Of course, in the end it all turned out just fine – but the reason for the favorable outcome wasn’t that the Feds finally agreed that DrRich’s actions had been appropriate and non-fraudulent. It was because his lawyers had found a legal technicality in the Fed’s own actions. Had it not been for this entirely fortuitous discovery, who knows what might have happened?

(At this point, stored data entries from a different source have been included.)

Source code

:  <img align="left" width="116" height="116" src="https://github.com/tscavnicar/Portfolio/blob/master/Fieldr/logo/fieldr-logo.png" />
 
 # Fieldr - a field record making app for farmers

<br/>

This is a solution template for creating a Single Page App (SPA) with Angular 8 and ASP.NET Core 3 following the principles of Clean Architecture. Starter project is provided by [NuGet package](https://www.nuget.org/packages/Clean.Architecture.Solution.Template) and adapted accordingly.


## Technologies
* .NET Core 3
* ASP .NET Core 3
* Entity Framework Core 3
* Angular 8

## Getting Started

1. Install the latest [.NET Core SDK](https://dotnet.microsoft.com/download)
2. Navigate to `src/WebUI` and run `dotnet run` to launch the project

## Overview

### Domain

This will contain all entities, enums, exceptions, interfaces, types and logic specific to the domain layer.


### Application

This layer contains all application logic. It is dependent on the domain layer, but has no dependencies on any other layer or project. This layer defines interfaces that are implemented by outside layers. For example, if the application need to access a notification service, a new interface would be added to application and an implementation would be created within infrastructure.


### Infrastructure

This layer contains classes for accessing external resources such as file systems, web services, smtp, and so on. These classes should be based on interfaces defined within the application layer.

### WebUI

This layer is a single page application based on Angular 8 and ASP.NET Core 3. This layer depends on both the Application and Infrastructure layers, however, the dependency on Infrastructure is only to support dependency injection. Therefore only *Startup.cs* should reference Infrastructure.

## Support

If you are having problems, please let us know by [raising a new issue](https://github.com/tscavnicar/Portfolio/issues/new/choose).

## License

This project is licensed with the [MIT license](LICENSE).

So DrRich has seen a side of the Feds that most doctors have not, and he is willing to admit to a more robust paranoia on the subject than most would have at this moment. The way it looks from here, the government – at least sometimes – is willing to go to great lengths to prove just how rife with fraud is our healthcare system, and, once the Feds set their sights on an alleged perpetrator, they are pleased go to equally great lengths to bring that supposed perpetrator down. At least sometimes they’re willing to base their prosecution on bad rules that are poorly written, illegally promulgated, and hidden away in obscure manuals; they’re willing to ignore the fact that the alleged perp had relied on advice from the Feds’ own agents before proceeding; they’re willing to summon that perp before a televised, circus-like inquisition to be publicly humiliated for actions that, just a few months earlier, they themselves had passed explicit laws to endorse; and they’re willing, when all legal justifications for their persecutions have at last been taken away, to make a final demand, that some might consider extortionate, for a cash payment before they’ll go away.

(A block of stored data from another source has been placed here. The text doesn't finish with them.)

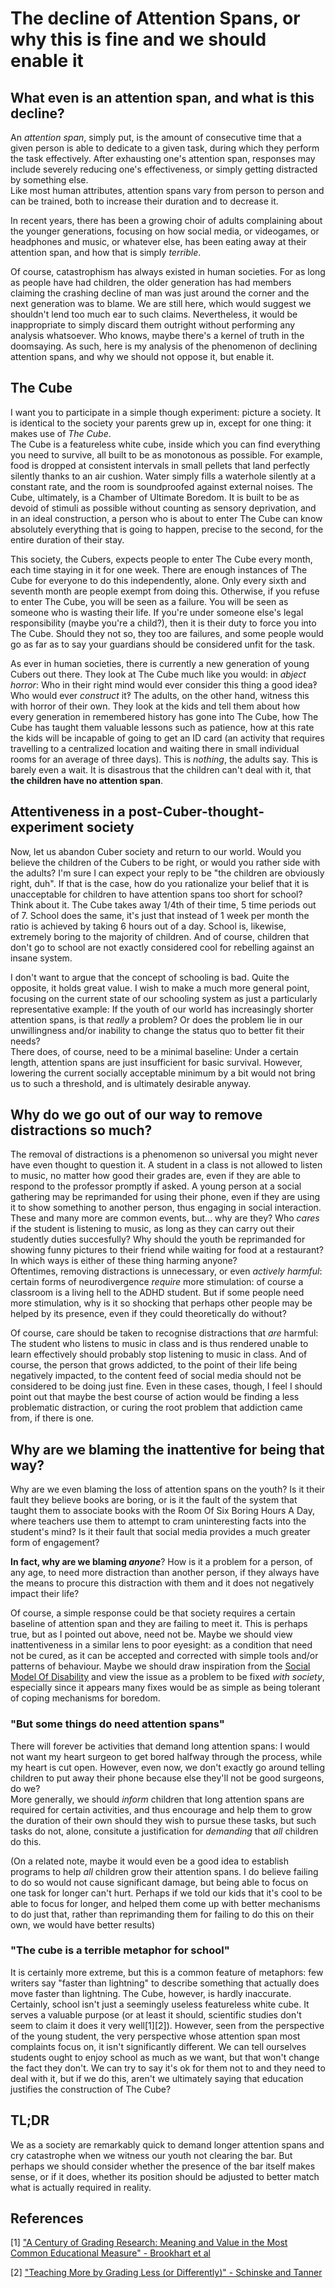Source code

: # The decline of Attention Spans, or why this is fine and we should enable it

## What even is an attention span, and what is this decline?
An _attention span_, simply put, is the amount of consecutive time that a given person is able to dedicate to a given task, during which they perform the task effectively. After exhausting one's attention span, responses may include severely reducing one's effectiveness, or simply getting distracted by something else.  
Like most human attributes, attention spans vary from person to person and can be trained, both to increase their duration and to decrease it. 

In recent years, there has been a growing choir of adults complaining about the younger generations, focusing on how social media, or videogames, or headphones and music, or whatever else, has been eating away at their attention span, and how that is simply _terrible_.

Of course, catastrophism has always existed in human societies. For as long as people have had children, the older generation has had members claiming the crashing decline of man was just around the corner and the next generation was to blame. We are still here, which would suggest we shouldn't lend too much ear to such claims. Nevertheless, it would be inappropriate to simply discard them outright without performing any analysis whatsoever. Who knows, maybe there's a kernel of truth in the doomsaying. As such, here is my analysis of the phenomenon of declining attention spans, and why we should not oppose it, but enable it.

## The Cube

I want you to participate in a simple though experiment: picture a society. It is identical to the society your parents grew up in, except for one thing: it makes use of _The Cube_.  
The Cube is a featureless white cube, inside which you can find everything you need to survive, all built to be as monotonous as possible. For example, food is dropped at consistent intervals in small pellets that land perfectly silently thanks to an air cushion. Water simply fills a waterhole silently at a constant rate, and the room is soundproofed against external noises. The Cube, ultimately, is a Chamber of Ultimate Boredom. It is built to be as devoid of stimuli as possible without counting as sensory deprivation, and in an ideal construction, a person who is about to enter The Cube can know absolutely everything that is going to happen, precise to the second, for the entire duration of their stay.

This society, the Cubers, expects people to enter The Cube every month, each time staying in it for one week. There are enough instances of The Cube for everyone to do this independently, alone. Only every sixth and seventh month are people exempt from doing this. Otherwise, if you refuse to enter The Cube, you will be seen as a failure. You will be seen as someone who is wasting their life. If you're under someone else's legal responsibility (maybe you're a child?), then it is their duty to force you into The Cube. Should they not so, they too are failures, and some people would go as far as to say your guardians should be considered unfit for the task.

As ever in human societies, there is currently a new generation of young Cubers out there. They look at The Cube much like you would: in _abject horror_: Who in their right mind would ever consider this thing a good idea‽ Who would ever _construct_ it‽ The adults, on the other hand, witness this with horror of their own. They look at the kids and tell them about how every generation in remembered history has gone into The Cube, how The Cube has taught them valuable lessons such as patience, how at this rate the kids will be incapable of going to get an ID card (an activity that requires travelling to a centralized location and waiting there in small individual rooms for an average of three days). This is _nothing_, the adults say. This is barely even a wait. It is disastrous that the children can't deal with it, that **the children have no attention span**.

## Attentiveness in a post-Cuber-thought-experiment society

Now, let us abandon Cuber society and return to our world. Would you believe the children of the Cubers to be right, or would you rather side with the adults? I'm sure I can expect your reply to be "the children are obviously right, duh". If that is the case, how do you rationalize your belief that it is unacceptable for children to have attention spans too short for school?  
Think about it. The Cube takes away 1/4th of their time, 5 time periods out of 7. School does the same, it's just that instead of 1 week per month the ratio is achieved by taking 6 hours out of a day. School is, likewise, extremely boring to the majority of children. And of course, children that don't go to school are not exactly considered cool for rebelling against an insane system.

I don't want to argue that the concept of schooling is bad. Quite the opposite, it holds great value. I wish to make a much more general point, focusing on the current state of our schooling system as just a particularly representative example: If the youth of our world has increasingly shorter attention spans, is that _really_ a problem? Or does the problem lie in our unwillingness and/or inability to change the status quo to better fit their needs?  
There does, of course, need to be a minimal baseline: Under a certain length, attention spans are just insufficient for basic survival. However, lowering the current socially acceptable minimum by a bit would not bring us to such a threshold, and is ultimately desirable anyway. 

## Why do we go out of our way to remove distractions so much?

The removal of distractions is a phenomenon so universal you might never have even thought to question it. A student in a class is not allowed to listen to music, no matter how good their grades are, even if they are able to respond to the professor promptly if asked. A young person at a social gathering may be reprimanded for using their phone, even if they are using it to show something to another person, thus engaging in social interaction. These and many more are common events, but... why are they? Who _cares_ if the student is listening to music, as long as they can carry out their studently duties succesfully? Why should the youth be reprimanded for showing funny pictures to their friend while waiting for food at a restaurant? In which ways is either of these thing harming anyone?  
Oftentimes, removing distractions is unnecessary, or even _actively harmful_: certain forms of neurodivergence _require_ more stimulation: of course a classroom is a living hell to the ADHD student. But if some people need more stimulation, why is it so shocking that perhaps other people may be helped by its presence, even if they could theoretically do without?

Of course, care should be taken to recognise distractions that _are_ harmful: The student who listens to music in class and is thus rendered unable to learn effectively should probably stop listening to music in class. And of course, the person that grows addicted, to the point of their life being negatively impacted, to the content feed of social media should not be considered to be doing just fine. Even in these cases, though, I feel I should point out that maybe the best course of action would be finding a less problematic distraction, or curing the root problem that addiction came from, if there is one.

## Why are we blaming the inattentive for being that way?

Why are we even blaming the loss of attention spans on the youth? Is it their fault they believe books are boring, or is it the fault of the system that taught them to associate books with the Room Of Six Boring Hours A Day, where teachers use them to attempt to cram uninteresting facts into the student's mind? Is it their fault that social media provides a much greater form of engagement? 

**In fact, why are we blaming _anyone_**? How is it a problem for a person, of any age, to need more distraction than another person, if they always have the means to procure this distraction with them and it does not negatively impact their life? 

Of course, a simple response could be that society requires a certain baseline of attention span and they are failing to meet it. This is perhaps true, but as I pointed out above, need not be. Maybe we should view inattentiveness in a similar lens to poor eyesight: as a condition that need not be cured, as it can be accepted and corrected with simple tools and/or patterns of behaviour. Maybe we should draw inspiration from the [Social Model Of Disability](https://en.wikipedia.org/wiki/Social_model_of_disability) and view the issue as a problem to be fixed _with society_, especially since it appears many fixes would be as simple as being tolerant of coping mechanisms for boredom.

### "But some things do need attention spans"

There will forever be activities that demand long attention spans: I would not want my heart surgeon to get bored halfway through the process, while my heart is cut open. However, even now, we don't exactly go around telling children to put away their phone because else they'll not be good surgeons, do we?  
More generally, we should _inform_ children that long attention spans are required for certain activities, and thus encourage and help them to grow the duration of their own should they wish to pursue these tasks, but such tasks do not, alone, consitute a justification for _demanding_ that _all_ children do this.

(On a related note, maybe it would even be a good idea to establish programs to help _all_ children grow their attention spans. I do believe failing to do so would not cause significant damage, but being able to focus on one task for longer can't hurt. Perhaps if we told our kids that it's cool to be able to focus for longer, and helped them come up with better mechanisms to do just that, rather than reprimanding them for failing to do this on their own, we would have better results)

### "The cube is a terrible metaphor for school"

It is certainly more extreme, but this is a common feature of metaphors: few writers say "faster than lightning" to describe something that actually does move faster than lightning. 
The Cube, however, is hardly inaccurate. Certainly, school isn't just a seemingly useless featureless white cube. It serves a valuable purpose (or at least it should, scientific studies don't seem to claim it does it very well[1][2]). However, seen from the perspective of the young student, the very perspective whose attention span most complaints focus on, it isn't significantly different. We can tell ourselves students ought to enjoy school as much as we want, but that won't change the fact they don't. We can try to say it's ok for them not to and they need to deal with it, but if we do this, aren't we ultimately saying that education justifies the construction of The Cube?

## TL;DR

We as a society are remarkably quick to demand longer attention spans and cry catastrophe when we witness our youth not clearing the bar. But perhaps we should consider whether the presence of the bar itself makes sense, or if it does, whether its position should be adjusted to better match what is actually required in reality.

## References

[1] ["A Century of Grading Research: Meaning and Value in the Most
Common Educational Measure" - Brookhart et al](https://academiccommons.columbia.edu/doi/10.7916/D8NV9JQ0)

[2] ["Teaching More by Grading Less (or Differently)" - Schinske and Tanner](https://www.lifescied.org/doi/10.1187/cbe.cbe-14-03-0054)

At least, that’s how it looks from here.
It is not DrRich’s position that the Feds have been engaging in an unmitigated orgy of illegitimate anti-fraud activities over the past dozen years or more. He is sure they have not. Indeed, most of the anti-fraud activities the Feds have undertaken have undoubtedly been legitimate and useful. Furthermore, DrRich fully understands that any get-tough government initiative – whether it be anti-fraud or anti-terror – has got to have teeth, and that it is natural if regrettable that occasionally, a few innocents will be ensnared in such efforts. DrRich admits the possibility that his frightening experience may represent nothing more than the collateral damage that will naturally happen whenever the sovereign power finds it necessary to wield its great hammer in the overriding interest of the public good.

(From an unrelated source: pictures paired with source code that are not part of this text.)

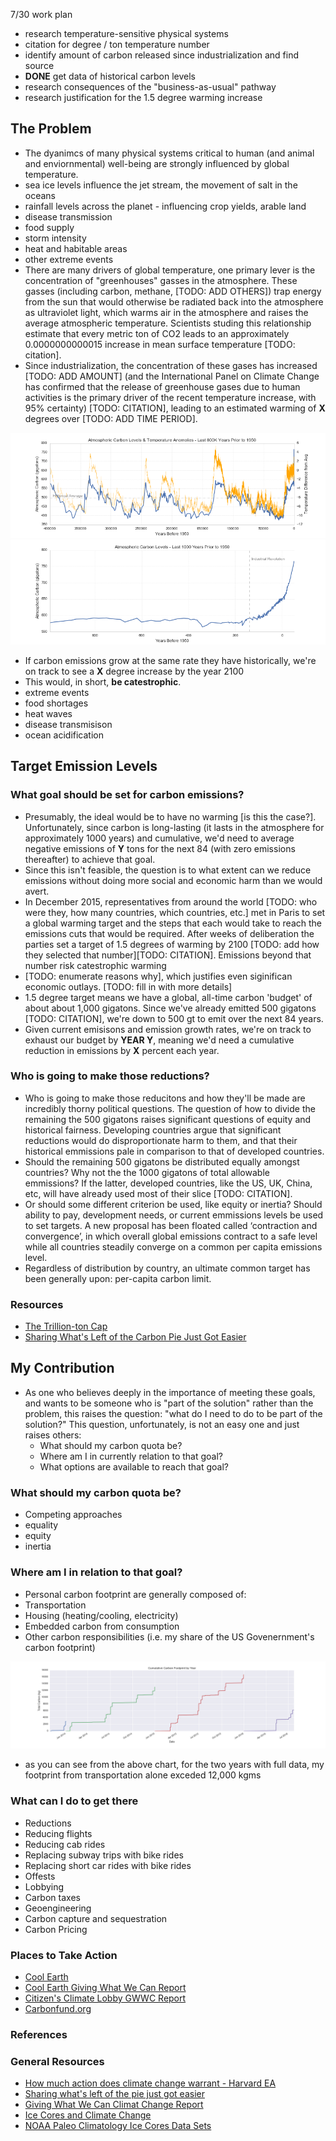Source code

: 7/30 work plan

 - research temperature-sensitive physical systems
 - citation for degree / ton temperature number
 - identify amount of carbon released since industrialization and find source
 - **DONE** get data of historical carbon levels
 - research consequences of the "business-as-usual" pathway
 - research justification for the 1.5 degree warming increase

## The Problem
 - The dyanimcs of many physical systems critical to human (and animal and enviornmental) well-being are strongly influenced by global temperature.  
  - sea ice levels influence the jet stream, the movement of salt in the oceans
  - rainfall levels across the planet - influencing crop yields, arable land
  - disease transmission
  - food supply
  - storm intensity
  - heat and habitable areas
  - other extreme events
 - There are many drivers of global temperature, one primary lever is the concentration of "greenhouses" gasses in the atmosphere.  These gasses (including carbon, methane, [TODO: ADD OTHERS]) trap energy from the sun that would otherwise be radiated back into the atmosphere as ultraviolet light, which warms air in the atmosphere and raises the average atmospheric temperature.  Scientists studing this relationship estimate that every metric ton of CO2 leads to an approximately 0.0000000000015 increase in mean surface temperature [TODO: citation].
 - Since industrialization, the concentration of these gases has increased [TODO: ADD AMOUNT] (and the International Panel on Climate Change has confirmed that the release of greenhouse gases due to human activities is the primary driver of the recent temperature increase, with 95% certainty) [TODO: CITATION], leading to an estimated warming of __X__ degrees over [TODO: ADD TIME PERIOD].

![Historical Atospheric Carbon](../images/historical_carbon_800k.png)
![Historical Atospheric Carbon](../images/historical_carbon_1k.png)
 
 - If carbon emissions grow at the same rate they have historically, we're on track to see a __X__ degree increase by the year 2100 
 - This would, in short, __be catestrophic__.
  - extreme events
  - food shortages
  - heat waves
  - disease transmisison
  - ocean acidification

## Target Emission Levels
### What goal should be set for carbon emissions?
 - Presumably, the ideal would be to have no warming [is this the case?].  Unfortunately, since carbon is long-lasting (it lasts in the atmosphere for approximately 1000 years) and cumulative, we'd need to average negative emissions of __Y__ tons for the next 84 (with zero emissions thereafter) to achieve that goal.
 - Since this isn't feasible, the question is to what extent can we reduce emissions without doing more social and economic harm than we would avert.
 - In December 2015, representatives from around the world [TODO: who were they, how many countries, which countries, etc.] met in Paris to set a global warming target and the steps that each would take to reach the emissions cuts that would be required.  After weeks of deliberation the parties set a target of 1.5 degrees of warming by 2100 [TODO: add how they selected that number][TODO: CITATION].  Emissions beyond that number risk catestrophic warming 
- [TODO: enumerate reasons why], which justifies even siginifican economic outlays. [TODO: fill in with more details]
- 1.5 degree target means we have a global, all-time carbon 'budget' of about about 1,000 gigatons.  Since we've already emitted 500 gigatons [TODO: CITATION], we're down to 500 gt to emit over the next 84 years.
- Given current emisisons and emission growth rates, we're on track to exhaust our budget by __YEAR Y__, meaning we'd need a cumulative reduction in emissions by __X__ percent each year.

### Who is going to make those reductions?
- Who is going to make those reducitons and how they'll be made are incredibly thorny political questions.  The question of how to divide the remaining the 500 gigatons raises significant questions of equity and historical fairness.  Developing countries argue that significant reductions would do disproportionate harm to them, and that their historical emmissions pale in comparison to that of developed countries.
- Should the remaining 500 gigatons be distributed equally amongst countries?  Why not the the 1000 gigatons of total allowable emmissions?  If the latter, developed countries, like the US, UK, China, etc, will have already used most of their slice [TODO: CITATION].
- Or should some different criterion be used, like equity or inertia?  Should ability to pay, development needs, or current emmissions levels be used to set targets.  A new proposal has been floated called ‘contraction and convergence’, in which overall global emissions contract to a safe level while all countries steadily converge on a common per capita emissions level.
 - Regardless of distribution by country, an ultimate common target has been generally upon: per-capita carbon limit.
 
### Resources
 - [The Trillion-ton Cap](http://e360.yale.edu/feature/the_trillion-ton_cap_allocating_the_worlds_carbon_emissions/2703/)
 - [Sharing What's Left of the Carbon Pie Just Got Easier](http://roadtoparis.info/2014/12/05/sharing-whats-left-carbon-emissions-pie-just-got-little-easier/)

## My Contribution
- As one who believes deeply in the importance of meeting these goals, and wants to be someone who is "part of the solution" rather than the problem, this raises the question: "what do I need to do to be part of the solution?"  This question, unfortunately, is not an easy one and just raises others:
  - What should my carbon quota be?
  - Where am I in currently relation to that goal?
  - What options are available to reach that goal?

### What should my carbon quota be?
 - Competing approaches
  - equality
  - equity
  - inertia

### Where am I in relation to that goal?
- Personal carbon footprint are generally composed of:
 - Transportation
 - Housing (heating/cooling, electricity)
 - Embedded carbon from consumption
 - Other carbon responsibilities (i.e. my share of the US Govenernment's carbon footprint)

![All time cumulative transportation carbon footprint](../images/cumulative_footprint_by_year.png)

- as you can see from the above chart, for the two years with full data, my footprint from transportation alone exceded 12,000 kgms

### What can I do to get there
- Reductions
 - Reducing flights
 - Reducing cab rides
 - Replacing subway trips with bike rides
 - Replacing short car rides with bike rides
- Offests
- Lobbying
 - Carbon taxes
- Geoengineering
 - Carbon capture and sequestration
- Carbon Pricing

### Places to Take Action
- [Cool Earth](https://www.coolearth.org/)
- [Cool Earth Giving What We Can Report](http://preview.givingwhatwecan.org/report/2CFCCfUSi4icqeS6emE046)
- [Citizen's Climate Lobby GWWC Report](https://www.givingwhatwecan.org/charity/ccl/)
- [Carbonfund.org](https://carbonfund.org/)


### References


### General Resources
 - [How much action does climate change warrant - Harvard EA](http://www.harvardea.org/blog/2015/9/12/how-much-attention-does-climate-change-warrant)
 - [Sharing what's left of the pie just got easier](http://roadtoparis.info/2014/12/05/sharing-whats-left-carbon-emissions-pie-just-got-little-easier/)
 - [Giving What We Can Climat Change Report](https://www.givingwhatwecan.org/cause/climate-change/)
 - [Ice Cores and Climate Change](https://www.bas.ac.uk/data/our-data/publication/ice-cores-and-climate-change/)
 - [NOAA Paleo Climatology Ice Cores Data Sets](https://www.ncdc.noaa.gov/cdo/f?p=517:1:0:::APP:PROXYDATASETLIST:7)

But forgive DrRich if he believes it is more likely that the experience he has just related represents instead an early glimpse into the government’s methods of intimidating and controlling doctors who, without these kinds of necessary checks, will, in caring for their patients, simply keep doing whatever they’d like with the government’s money. DrRich happens to believe that the utter unpredictability, arbitrariness, doggedness and seeming absurdity of the government’s actions in his own case was not accidental. These techniques are essential to the Feds’ goal of keeping their prey (i.e., physicians) intimidated, completely off balance, and in their thrall.
As evil as we all know the health insurance industry to be, DrRich (and any physician who knows anything about it) would much rather attempt to appeal to/defy/maneuver against/manipulate private insurers for the benefit of their patients (since the worst these entities can do is withhold payment), than do anything whatever – either for the patient’s benefit or for any other reason – that would risk engendering the enmity of the great, slavering, merciless sovereign authority.
Just a thought, as we embark on our new government-controlled healthcare system.